WHAT THE TASK ASKS: Scan the entries below for "given" and copy each line that holds it.

───── EXERCISE DATA

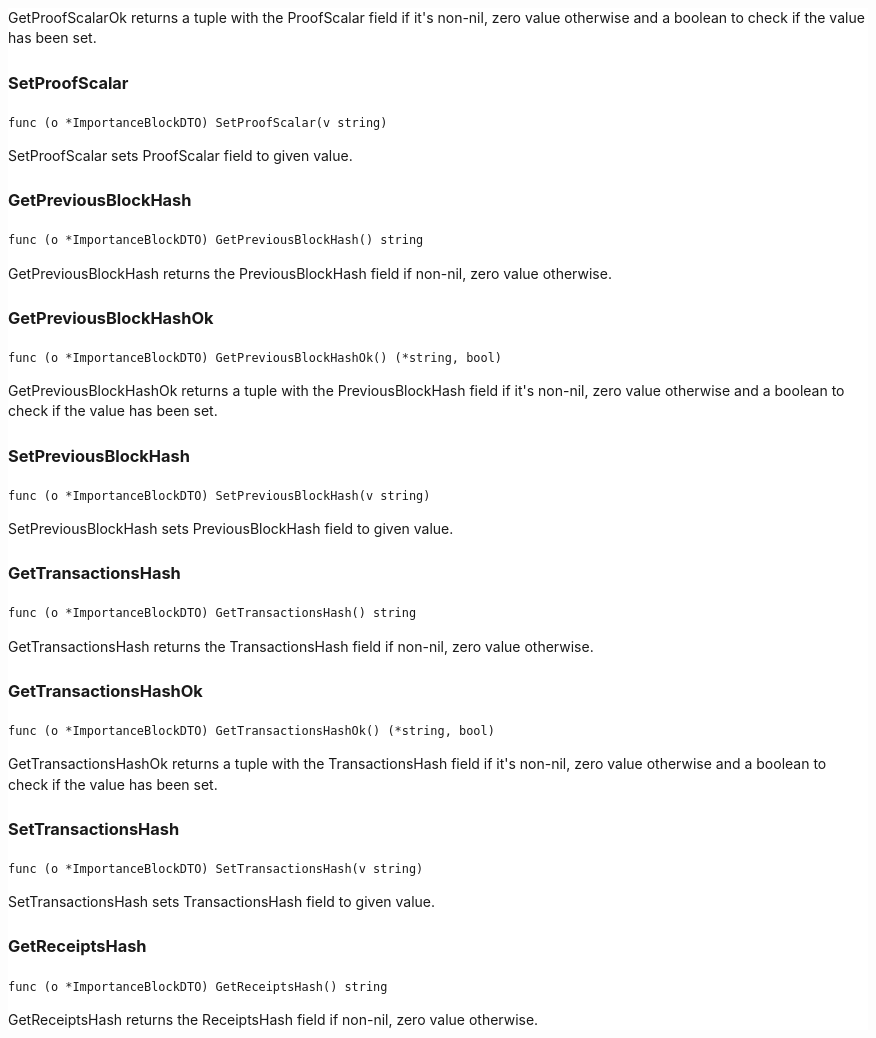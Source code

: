 GetProofScalarOk returns a tuple with the ProofScalar field if it's non-nil, zero value otherwise
and a boolean to check if the value has been set.

### SetProofScalar

`func (o *ImportanceBlockDTO) SetProofScalar(v string)`

SetProofScalar sets ProofScalar field to given value.


### GetPreviousBlockHash

`func (o *ImportanceBlockDTO) GetPreviousBlockHash() string`

GetPreviousBlockHash returns the PreviousBlockHash field if non-nil, zero value otherwise.

### GetPreviousBlockHashOk

`func (o *ImportanceBlockDTO) GetPreviousBlockHashOk() (*string, bool)`

GetPreviousBlockHashOk returns a tuple with the PreviousBlockHash field if it's non-nil, zero value otherwise
and a boolean to check if the value has been set.

### SetPreviousBlockHash

`func (o *ImportanceBlockDTO) SetPreviousBlockHash(v string)`

SetPreviousBlockHash sets PreviousBlockHash field to given value.


### GetTransactionsHash

`func (o *ImportanceBlockDTO) GetTransactionsHash() string`

GetTransactionsHash returns the TransactionsHash field if non-nil, zero value otherwise.

### GetTransactionsHashOk

`func (o *ImportanceBlockDTO) GetTransactionsHashOk() (*string, bool)`

GetTransactionsHashOk returns a tuple with the TransactionsHash field if it's non-nil, zero value otherwise
and a boolean to check if the value has been set.

### SetTransactionsHash

`func (o *ImportanceBlockDTO) SetTransactionsHash(v string)`

SetTransactionsHash sets TransactionsHash field to given value.


### GetReceiptsHash

`func (o *ImportanceBlockDTO) GetReceiptsHash() string`

GetReceiptsHash returns the ReceiptsHash field if non-nil, zero value otherwise.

──────────

EXERCISE RESULT:
SetProofScalar sets ProofScalar field to given value.
SetPreviousBlockHash sets PreviousBlockHash field to given value.
SetTransactionsHash sets TransactionsHash field to given value.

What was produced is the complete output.